PCR-based detection of DNA from the human pathogenBlastomyces dermatitidisfrom natural soil samples

Abstract

Blastomyces dermatitidis is the dimorphic fungal agent of blastomycosis, a disease that primarily affects humans and dogs. The clinical appearance of this mycosis is well characterized, but there is still little known about its environmental niche, having been isolated from nature only 21 times. We have developed a PCR-based assay to detect B. dermatitidis from soil samples using primers specific to a portion of the promoter region of the BAD1 virulence gene. An internal standard control, pTJV2, was constructed to validate the results from soil samples.
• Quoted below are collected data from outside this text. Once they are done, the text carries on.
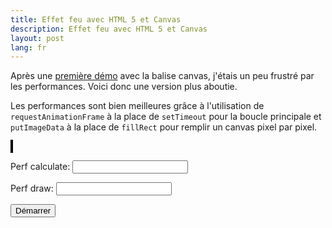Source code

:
 ```yaml
---
title: Effet feu avec HTML 5 et Canvas
description: Effet feu avec HTML 5 et Canvas
layout: post
lang: fr
---
```

<script type="text/javascript">
    document.addEventListener("DOMContentLoaded", function (event) {
        window.FireEffect = {};
        FireEffect.canvas = document.getElementById('tutorial');
        FireEffect.ctx = FireEffect.canvas.getContext('2d');
        FireEffect.width = FireEffect.canvas.width;
        FireEffect.height = FireEffect.canvas.height;

        FireEffect.panel = function () {
            var panel = [];
            for (var i = 0; i < FireEffect.width; i++) {
                panel[i] = [];
                for (var j = 0; j < FireEffect.height; j++) {
                    panel[i][j] = 0;
                }
            }
            return panel;
        }();

        // Hide some implem details with module
        FireEffect.palette = function () {
            var palette = [];
            addColorGradient(0, [0, 0, 0], 128, [255, 0, 0]);
            addColorGradient(129, [255, 0, 0], 170, [255, 255, 0]);
            addColorGradient(171, [255, 255, 0], 255, [255, 255, 255]);

            function addColorGradient(idxStart, colorStart, idxEnd, colorEnd) {
                var gradients = [];
                for (var i = 0; i < 3; i++) {
                    gradients.push(gradient(idxStart, colorStart[i], idxEnd, colorEnd[i]))
                }

                for (var i = idxStart; i <= idxEnd; i++) {
                    palette[i] = new Array(3);
                    palette[i][0] = gradients[0][i - idxStart];
                    palette[i][1] = gradients[1][i - idxStart];
                    palette[i][2] = gradients[2][i - idxStart]
                }
            }

            function gradient(x1, y1, x2, y2) {
                var res = [];
                var step = (y2 - y1) / (x2 - x1);
                for (var i = x1; i <= x2; i++) {
                    res.push(y1 + step * (i - x1))
                }
                return res;
            }

            return palette;
        }();

        FireEffect.updatePanel = function () {
            var i;
            for (var j = 0; j <= this.height - 3; j++) {
                for (i = 1; i < this.width - 1; i++) {
                    this.panel[i][j] = Math.floor((
                    this.panel[i - 1][j + 1] +
                    this.panel[i + 1][j + 1] +
                    this.panel[i][j + 1] +
                    this.panel[i][j + 2]) / 4);
                }
            }
            for (i = 0; i < this.width; i++) {
                this.panel[i][this.height - 1] = Math.floor(Math.random() * 256);
                this.panel[i][this.height - 2] = Math.floor(Math.random() * 256);
            }
        };

        FireEffect.render = function (ctx) {
            var canvasData = ctx.createImageData(this.width, this.height);
            for (var i = 0; i < this.width; i++) {
                for (var j = 0; j < this.height; j++) {
                    // Index of the pixel in the array
                    var idx = (i + j * this.width) * 4;

                    var idxPanel = this.panel[i][j];
                    canvasData.data[idx + 0] = this.palette[idxPanel][0]; // Red channel
                    canvasData.data[idx + 1] = this.palette[idxPanel][1]; // Green channel
                    canvasData.data[idx + 2] = this.palette[idxPanel][2]; // Blue channel
                    canvasData.data[idx + 3] = 255; // Alpha channel
                }
            }
            ctx.putImageData(canvasData, 0, 0);
        };

        FireEffect.mainLoop = function () {
            var s = performance.now();
            FireEffect.render(FireEffect.ctx);
            var e = performance.now();
            FireEffect.updatePanel();
            var e2 = performance.now();
            document.getElementById('perfDraw').value = e - s;
            document.getElementById('perfCalculate').value = e2 - e;
        };

        function main() {
            FireEffect.stopMain = window.requestAnimationFrame(main);
            FireEffect.mainLoop()
        }

        main(); // Start the cycle
    });
</script>

<style type="text/css">
    canvas { border: 2px solid black; }
</style>

Après une [première démo](effet-feu-avec-html-5-et-canvas.html) avec la balise canvas, j'étais un
peu frustré par les performances. Voici donc une version plus aboutie.

Les performances sont bien meilleures grâce à l'utilisation de `requestAnimationFrame` à la place de
`setTimeout` pour la boucle principale et `putImageData` à la place de `fillRect` pour remplir un
canvas pixel par pixel.

<canvas id="tutorial" width="858" height="300"></canvas>

Perf calculate: <input type="text" id="perfCalculate" />

Perf draw: <input type="text" id="perfDraw" />

<input type="button" value="Démarrer" onClick="init()" />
Amplification of this control indicated adequate removal of ambient soil inhibitors. The PCR detection limits for the control plasmid and B. dermatitidis genomic DNA were 0.1 and 500 femtograms, respectively. No PCR cross-reactivity was observed against bacteria, actinomycetes, and 13 other fungi that were genetically related or found in the same geographic areas. In spiked soil samples, this method was sensitive to 304 copies of pTJV2 DNA and 8,450 live B. dermatitidis yeast cells. Three of eight natural soil samples from a dog kennel near Lexington, KY in which dogs suffered from blastomycosis were positive using the described method, demonstrating its utility in detecting B. dermatitidis in its natural surroundings.